At any rate, my point is that Flavius Josephus tells us that Herod the Great died in the early part of the year before Passover, following a lunar eclipse.   If he died in the first forty days of Jesus’ life, as the best of the options for fitting the events recorded in the second chapter of St. Matthew’s Gospel into the account in St. Luke’s indicates, then it had to be John the Baptist who was conceived around the time of Tabernacles and not Jesus Who was born around then, which confirms what the Church has pretty much universally thought since the earliest centuries of Christianity.   Josephus also tells us that after mourning his father for seven days, Herod’s son Herod Archelaus, whom Herod had named his successor in his will shortly before his death,  arrayed in white, ascended a golden throne in Jerusalem and declared this his reign would be one of leniency and benevolence. (Antiquities of the Jews, XVII.8.iv)  The crowd then began to make demand after demand, and eventually degenerated into a riotous mob.   Archelaus then sent his troops in to crush the rebellion, and, after about three thousand had been killed, ordered the cancellation of Passover.   (Antiquities of the Jews, XVII.9.i-iii)  The Gospel according to St.
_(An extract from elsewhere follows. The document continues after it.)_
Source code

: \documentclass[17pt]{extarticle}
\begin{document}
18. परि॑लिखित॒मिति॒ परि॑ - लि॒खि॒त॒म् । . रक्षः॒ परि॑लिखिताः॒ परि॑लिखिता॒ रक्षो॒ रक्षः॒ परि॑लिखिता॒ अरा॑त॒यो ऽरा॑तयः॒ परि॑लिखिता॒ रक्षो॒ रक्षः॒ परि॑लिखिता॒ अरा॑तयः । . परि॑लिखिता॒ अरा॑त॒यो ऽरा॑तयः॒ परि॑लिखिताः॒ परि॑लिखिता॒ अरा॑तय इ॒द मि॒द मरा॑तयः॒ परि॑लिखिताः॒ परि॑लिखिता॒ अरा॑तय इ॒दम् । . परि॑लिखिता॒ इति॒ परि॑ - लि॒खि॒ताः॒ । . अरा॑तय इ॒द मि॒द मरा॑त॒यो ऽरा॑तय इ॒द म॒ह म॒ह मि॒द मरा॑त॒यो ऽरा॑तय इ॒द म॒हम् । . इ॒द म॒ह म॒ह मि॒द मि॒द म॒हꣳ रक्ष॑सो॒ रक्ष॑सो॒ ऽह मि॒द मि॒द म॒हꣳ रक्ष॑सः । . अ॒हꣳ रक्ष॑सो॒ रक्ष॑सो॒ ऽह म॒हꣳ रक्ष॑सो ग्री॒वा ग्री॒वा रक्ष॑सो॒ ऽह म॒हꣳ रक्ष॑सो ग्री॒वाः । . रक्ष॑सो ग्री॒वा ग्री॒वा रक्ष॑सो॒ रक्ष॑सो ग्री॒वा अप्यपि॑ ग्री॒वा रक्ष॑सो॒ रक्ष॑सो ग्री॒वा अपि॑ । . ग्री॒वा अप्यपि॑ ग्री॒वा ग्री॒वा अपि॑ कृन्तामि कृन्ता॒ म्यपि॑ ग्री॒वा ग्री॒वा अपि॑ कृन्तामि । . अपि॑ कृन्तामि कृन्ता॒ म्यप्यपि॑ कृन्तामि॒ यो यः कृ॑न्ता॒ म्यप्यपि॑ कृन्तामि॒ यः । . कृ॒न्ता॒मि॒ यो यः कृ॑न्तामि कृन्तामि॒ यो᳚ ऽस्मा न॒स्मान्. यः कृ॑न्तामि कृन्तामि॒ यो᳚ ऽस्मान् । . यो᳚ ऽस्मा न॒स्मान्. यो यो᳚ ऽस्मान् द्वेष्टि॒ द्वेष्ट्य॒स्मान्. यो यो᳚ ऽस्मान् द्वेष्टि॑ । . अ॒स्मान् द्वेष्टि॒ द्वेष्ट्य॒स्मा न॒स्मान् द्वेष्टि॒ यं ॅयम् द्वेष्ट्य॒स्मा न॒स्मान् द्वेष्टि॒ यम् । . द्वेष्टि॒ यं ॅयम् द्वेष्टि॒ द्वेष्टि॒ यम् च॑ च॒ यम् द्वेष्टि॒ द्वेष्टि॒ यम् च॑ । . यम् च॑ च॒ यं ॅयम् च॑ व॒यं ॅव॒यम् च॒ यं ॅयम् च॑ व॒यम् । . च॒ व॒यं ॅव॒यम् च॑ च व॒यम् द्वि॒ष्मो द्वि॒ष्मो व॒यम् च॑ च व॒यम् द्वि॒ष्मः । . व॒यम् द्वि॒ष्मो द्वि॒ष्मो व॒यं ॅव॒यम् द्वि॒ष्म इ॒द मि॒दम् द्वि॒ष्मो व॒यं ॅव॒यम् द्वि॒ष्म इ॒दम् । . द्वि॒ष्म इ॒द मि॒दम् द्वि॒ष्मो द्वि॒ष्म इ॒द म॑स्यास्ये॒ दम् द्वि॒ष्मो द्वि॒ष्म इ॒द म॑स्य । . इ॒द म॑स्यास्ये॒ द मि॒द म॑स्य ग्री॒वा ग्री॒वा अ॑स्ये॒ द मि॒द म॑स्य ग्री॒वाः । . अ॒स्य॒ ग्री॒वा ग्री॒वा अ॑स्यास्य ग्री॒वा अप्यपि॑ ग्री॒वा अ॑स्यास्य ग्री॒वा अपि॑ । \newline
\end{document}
Matthew tells us that after Joseph had received the message from the angel of the Lord in a dream telling him it was safe to return from Egypt he did so but hearing that Archelaus had succeeded his father, he took Mary and Jesus to Nazareth in Galilee (2:19-23).   If Joseph brought Mary and Jesus to the Temple to fulfil the requirements of the Law immediately upon returning from Egypt, then, hearing of Achelaus’ succession took them back to Nazareth before the slaughter of the three thousand and the cancellation of Passover, this would accommodate the narratives of both Evangelists.

 

Therefore, the narratives of Christ’s birth and infancy in both SS Luke and Matthew, taken together, make a powerful case that St. Zechariah had to have been ministering in the Temple, on or about the Day of Atonement, when Gabriel appeared to him.   This is true regardless of whether he was an ordinary priest, doing the ordinary priestly duties of his course for that week, or whether he was the High Priest on the Day of Atonement.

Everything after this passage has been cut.